Writer's Cramps

"Passive Writing"

by L. S. King

let's get active

In my last column, I discussed Passive Voice.

This time, we're going to review what some writers call "Passive Writing."

"Passive Writing" can include passive voice, but sometimes when fiction writers refer to "Passive Writing," they're not talking about active voice vs. passive voice sentences. They're talking about showing not telling.

The verb to be is often involved in telling sentences:
it is, it was
he is, he was, she is, she was
there is, there are, there was, there were
this is, this was, that is, that was

This is also where some writers growl at the to be plus -ing construction, marking it as Bad or Wrong. (Sometimes it is, sometimes not. Read Past Verb Tenses to find out more.)

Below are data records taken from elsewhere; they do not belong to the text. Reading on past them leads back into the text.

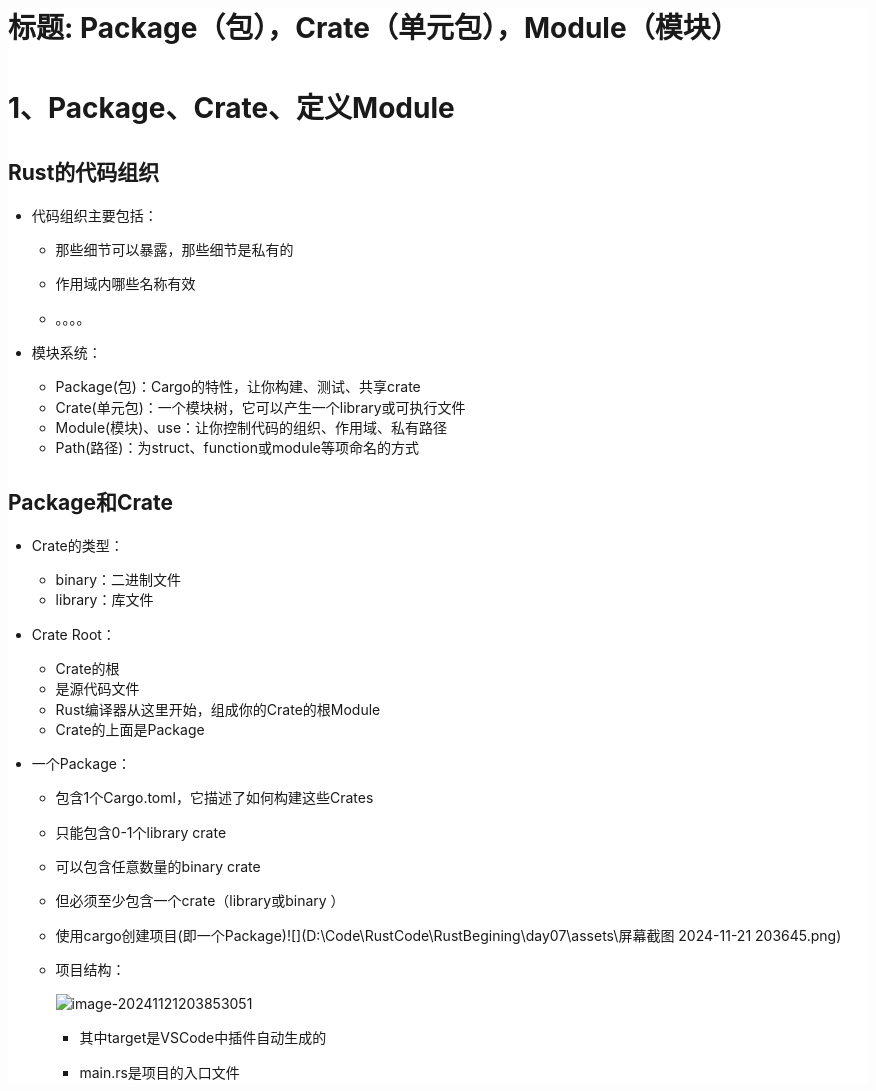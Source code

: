 # 标题: Package（包），Crate（单元包），Module（模块）

# 1、Package、Crate、定义Module

## Rust的代码组织

- 代码组织主要包括：

  - 那些细节可以暴露，那些细节是私有的

  - 作用域内哪些名称有效

  - 。。。。

- 模块系统：

  - Package(包)：Cargo的特性，让你构建、测试、共享crate
  - Crate(单元包)：一个模块树，它可以产生一个library或可执行文件
  - Module(模块)、use：让你控制代码的组织、作用域、私有路径
  - Path(路径)：为struct、function或module等项命名的方式



## Package和Crate

- Crate的类型：

  - binary：二进制文件
  - library：库文件

- Crate Root：

  - Crate的根
  - 是源代码文件
  - Rust编译器从这里开始，组成你的Crate的根Module
  - Crate的上面是Package

- 一个Package：

  - 包含1个Cargo.toml，它描述了如何构建这些Crates

  - 只能包含0-1个library crate

  - 可以包含任意数量的binary crate

  - 但必须至少包含一个crate（library或binary  ）

  - 使用cargo创建项目(即一个Package)![](D:\Code\RustCode\RustBegining\day07\assets\屏幕截图 2024-11-21 203645.png)

  - 项目结构：

    ![image-20241121203853051](D:\Code\RustCode\RustBegining\day07\assets\image-20241121203853051.png)

    - 其中target是VSCode中插件自动生成的

    - main.rs是项目的入口文件
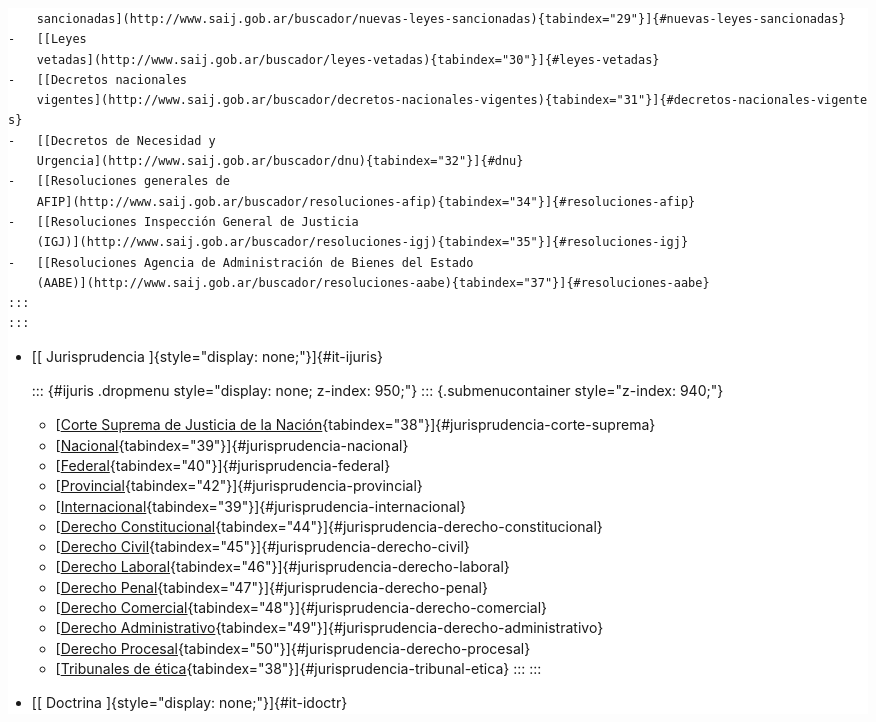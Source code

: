         sancionadas](http://www.saij.gob.ar/buscador/nuevas-leyes-sancionadas){tabindex="29"}]{#nuevas-leyes-sancionadas}
    -   [[Leyes
        vetadas](http://www.saij.gob.ar/buscador/leyes-vetadas){tabindex="30"}]{#leyes-vetadas}
    -   [[Decretos nacionales
        vigentes](http://www.saij.gob.ar/buscador/decretos-nacionales-vigentes){tabindex="31"}]{#decretos-nacionales-vigentes}
    -   [[Decretos de Necesidad y
        Urgencia](http://www.saij.gob.ar/buscador/dnu){tabindex="32"}]{#dnu}
    -   [[Resoluciones generales de
        AFIP](http://www.saij.gob.ar/buscador/resoluciones-afip){tabindex="34"}]{#resoluciones-afip}
    -   [[Resoluciones Inspección General de Justicia
        (IGJ)](http://www.saij.gob.ar/buscador/resoluciones-igj){tabindex="35"}]{#resoluciones-igj}
    -   [[Resoluciones Agencia de Administración de Bienes del Estado
        (AABE)](http://www.saij.gob.ar/buscador/resoluciones-aabe){tabindex="37"}]{#resoluciones-aabe}
    :::
    :::
-   [[ Jurisprudencia ]{style="display: none;"}]{#it-ijuris}

    ::: {#ijuris .dropmenu style="display: none; z-index: 950;"}
    ::: {.submenucontainer style="z-index: 940;"}
    -   [[Corte Suprema de Justicia de la
        Nación](http://www.saij.gob.ar/buscador/jurisprudencia-corte-suprema){tabindex="38"}]{#jurisprudencia-corte-suprema}
    -   [[Nacional](http://www.saij.gob.ar/buscador/jurisprudencia-nacional){tabindex="39"}]{#jurisprudencia-nacional}
    -   [[Federal](http://www.saij.gob.ar/buscador/jurisprudencia-federal){tabindex="40"}]{#jurisprudencia-federal}
    -   [[Provincial](http://www.saij.gob.ar/buscador/jurisprudencia-provincial){tabindex="42"}]{#jurisprudencia-provincial}
    -   [[Internacional](http://www.saij.gob.ar/buscador/jurisprudencia-internacional){tabindex="39"}]{#jurisprudencia-internacional}
    -   [[Derecho
        Constitucional](http://www.saij.gob.ar/buscador/jurisprudencia-derecho-constitucional){tabindex="44"}]{#jurisprudencia-derecho-constitucional}
    -   [[Derecho
        Civil](http://www.saij.gob.ar/buscador/jurisprudencia-derecho-civil){tabindex="45"}]{#jurisprudencia-derecho-civil}
    -   [[Derecho
        Laboral](http://www.saij.gob.ar/buscador/jurisprudencia-derecho-laboral){tabindex="46"}]{#jurisprudencia-derecho-laboral}
    -   [[Derecho
        Penal](http://www.saij.gob.ar/buscador/jurisprudencia-derecho-penal){tabindex="47"}]{#jurisprudencia-derecho-penal}
    -   [[Derecho
        Comercial](http://www.saij.gob.ar/buscador/jurisprudencia-derecho-comercial){tabindex="48"}]{#jurisprudencia-derecho-comercial}
    -   [[Derecho
        Administrativo](http://www.saij.gob.ar/buscador/jurisprudencia-derecho-administrativo){tabindex="49"}]{#jurisprudencia-derecho-administrativo}
    -   [[Derecho
        Procesal](http://www.saij.gob.ar/buscador/jurisprudencia-derecho-procesal){tabindex="50"}]{#jurisprudencia-derecho-procesal}
    -   [[Tribunales de
        ética](http://www.saij.gob.ar/buscador/jurisprudencia-tribunal-etica){tabindex="38"}]{#jurisprudencia-tribunal-etica}
    :::
    :::
-   [[ Doctrina ]{style="display: none;"}]{#it-idoctr}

Words like 'started to' and 'began to' are often culprits as well.
Look for all these in your writing. Be aware of them, and use them limitedly, correctly, and wisely.

Let's give an example of telling vs. showing:

Instead of:

She was afraid to walk down the hallway.


She swallowed, her heart pounding, as she gazed down the hallway, her feet frozen to the floor.

Okay, time for some fun. I'm going to list some telling sentences:

It was a dark and stormy night.
She was scared.
The sun was bright.
It was raining.
He began to cry.
There was a strange noise.
She started to walk away.
This was a sad day.

Now, take one or more of the sentences above, rewrite it, and, if you're brave, post it in the Cutting Edge Forum on The Sword Review.

Granted, not every sentence, every scene in a story needs to be shown, minor points can be glossed over to keep action moving toward a goal, but know and choose to tell consciously and purposefully.